Kevin Scannell created a second website, Indigenous Blogs, in September 2011 to identify blogs written in indigenous and minority languages, and to offer a similar platform for people to get in touch. He began with blogs hosted by Blogspot (which also hosts his own blog), WordPress and Tumblr. Indigenous Blogs identified blogs in 50 languages in September 2011, in 74 languages in March 2013, and in 85 languages in October 2017.

Endangered languages on the web

UNESCO (United Nations Educational, Scientific and Cultural Organisation) published in 2010 the free online version of its “Atlas of the World’s Languages in Danger” alongside its printed edition (3rd edition, 2010), edited by Christopher Moseley. The previous editions of the atlas in 1996 and 2001 only existed in print.

Available in three languages (English, French, Spanish) like the printed edition, the online atlas included 2,473 languages in 2010 and 2,464 languages in 2017. It can be searched by country and area, language name, number of speakers from/to, language vitality, and ISO 639-3 code. The alternate names of the languages (spelling variants, dialects, names in non-Roman scripts) are also provided.

UNESCO experts have established six degrees (safe, vulnerable, definitely endangered, severely endangered, critically endangered, extinct) to define the vitality or endangerment of a language. (1) “Safe” — not included in the atlas — means that the language is spoken by all generations and that inter-generational transmission is uninterrupted. (2) “Vulnerable” means that most children speak the language, but it may be restricted to certain places, for example at home. (3) “Definitely endangered” means that children no longer learn the language as a native language at home. (4) “Severely endangered” means that the language is spoken by grandparents and older generations; the parent generation may understand it, but doesn’t use it with their children or among themselves. (5) “Critically endangered” means that the youngest speakers are grandparents and older, who speak the language partially and infrequently. (6) “Extinct” means that there are no speakers left; the atlas includes languages that are presumably extinct since the 1950s.
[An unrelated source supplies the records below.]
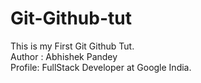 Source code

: # Git-Github-tut
This is my First Git Github Tut.
<br>
Author : Abhishek Pandey
<br>
Profile: FullStack Developer at Google India.
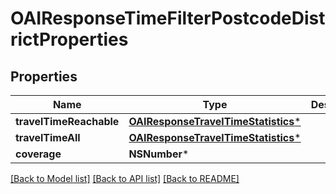 # OAIResponseTimeFilterPostcodeDistrictProperties

## Properties
Name | Type | Description | Notes
------------ | ------------- | ------------- | -------------
**travelTimeReachable** | [**OAIResponseTravelTimeStatistics***](OAIResponseTravelTimeStatistics.md) |  | [optional] 
**travelTimeAll** | [**OAIResponseTravelTimeStatistics***](OAIResponseTravelTimeStatistics.md) |  | [optional] 
**coverage** | **NSNumber*** |  | [optional] 

[[Back to Model list]](../README.md#documentation-for-models) [[Back to API list]](../README.md#documentation-for-api-endpoints) [[Back to README]](../README.md)


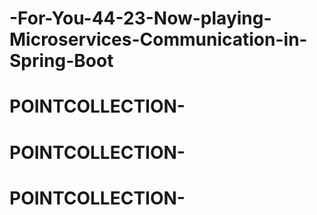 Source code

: # -For-You-44-23-Now-playing-Microservices-Communication-in-Spring-Boot
# POINTCOLLECTION-
# POINTCOLLECTION-
# POINTCOLLECTION-
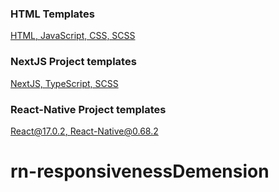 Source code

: ### HTML Templates

[HTML, JavaScript, CSS, SCSS](https://github.com/arithaconsulting/project-boiler-plate/tree/html)

### NextJS Project templates

[NextJS, TypeScript, SCSS](https://github.com/arithaconsulting/project-boiler-plate/tree/nextjs/ts)

### React-Native Project templates

[React@17.0.2, React-Native@0.68.2](https://github.com/arithaconsulting/project-boiler-plate/tree/react-native)
# rn-responsivenessDemension
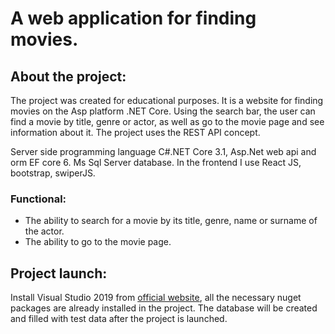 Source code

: # A web application for finding movies.

## About the project:

The project was created for educational purposes. It is a website for finding movies on the Asp platform .NET Core. Using the search bar, the user can find a movie by title, genre or actor, as well as go to the movie page and see information about it. The project uses the REST API concept.

Server side programming language C#.NET Core 3.1, Asp.Net web api and orm EF core 6. Ms Sql Server database. In the frontend I use React JS, bootstrap, swiperJS.

### Functional:

- The ability to search for a movie by its title, genre, name or surname of the actor.
- The ability to go to the movie page.

## Project launch:

Install Visual Studio 2019 from [official website](https://visualstudio.microsoft.com/ru/downloads/), all the necessary nuget packages are already installed in the project. The database will be created and filled with test data after the project is launched.
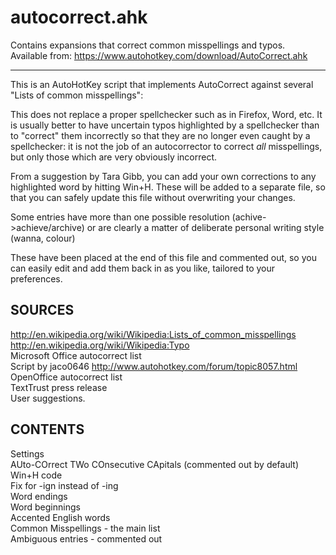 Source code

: # autocorrect.ahk

Contains expansions that correct common misspellings and typos.  
Available from: https://www.autohotkey.com/download/AutoCorrect.ahk

------------------------------------------------------------------------------
 
This is an AutoHotKey script that implements AutoCorrect against several
"Lists of common misspellings":

This does not replace a proper spellchecker such as in Firefox, Word, etc.
It is usually better to have uncertain typos highlighted by a spellchecker
than to "correct" them incorrectly so that they are no longer even caught by
a spellchecker: it is not the job of an autocorrector to correct *all*
misspellings, but only those which are very obviously incorrect.

From a suggestion by Tara Gibb, you can add your own corrections to any
highlighted word by hitting Win+H. These will be added to a separate file,
so that you can safely update this file without overwriting your changes.

Some entries have more than one possible resolution (achive->achieve/archive)
or are clearly a matter of deliberate personal writing style (wanna, colour)

These have been placed at the end of this file and commented out, so you can
easily edit and add them back in as you like, tailored to your preferences.

## SOURCES

http://en.wikipedia.org/wiki/Wikipedia:Lists_of_common_misspellings  
http://en.wikipedia.org/wiki/Wikipedia:Typo  
Microsoft Office autocorrect list  
Script by jaco0646 http://www.autohotkey.com/forum/topic8057.html  
OpenOffice autocorrect list  
TextTrust press release  
User suggestions.  

## CONTENTS

  Settings  
  AUto-COrrect TWo COnsecutive CApitals (commented out by default)  
  Win+H code  
  Fix for -ign instead of -ing  
  Word endings  
  Word beginnings  
  Accented English words  
  Common Misspellings - the main list  
  Ambiguous entries - commented out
When exactly is a language considered endangered? As explained on the website of the atlas: “A language is endangered when its speakers cease to use it, use it in fewer and fewer domains, use fewer of its registers and speaking styles, and/or stop passing it on to the next generation. No single factor determines whether a language is endangered.” UNESCO experts have identified nine factors to be considered: (1) inter-generational language transmission; (2) absolute number of speakers; (3) proportion of speakers within the total population; (4) shifts in domains of language use; (5) response to new domains and media; (6) availability of materials for language education and literacy; (7) governmental and institutional language attitudes and policies including official status and use; (8) attitudes of community members towards their own language; (9) amount and quality of documentation.

When and why do languages disappear? “A language disappears when its speakers disappear or when they shift to speaking another language — most often, a larger language used by a more powerful group. Languages are threatened by external forces such as military, economic, religious, cultural or educational subjugation, or by internal forces such as a community’s negative attitude towards its own language. Today, increased migration and rapid urbanisation often bring along the loss of traditional ways of life and a strong pressure to speak a dominant language that is — or is perceived to be — necessary for full civic participation and economic advancement.”

The UNESCO atlas classifies Gaelic as a “definitely endangered” language. There were 59,000 Gaelic speakers (over 1 percent of the population), according to the 2011 census. These figures were much lower than the 200,000 Gaelic speakers (4.5 percent of the population) in the 1901 census.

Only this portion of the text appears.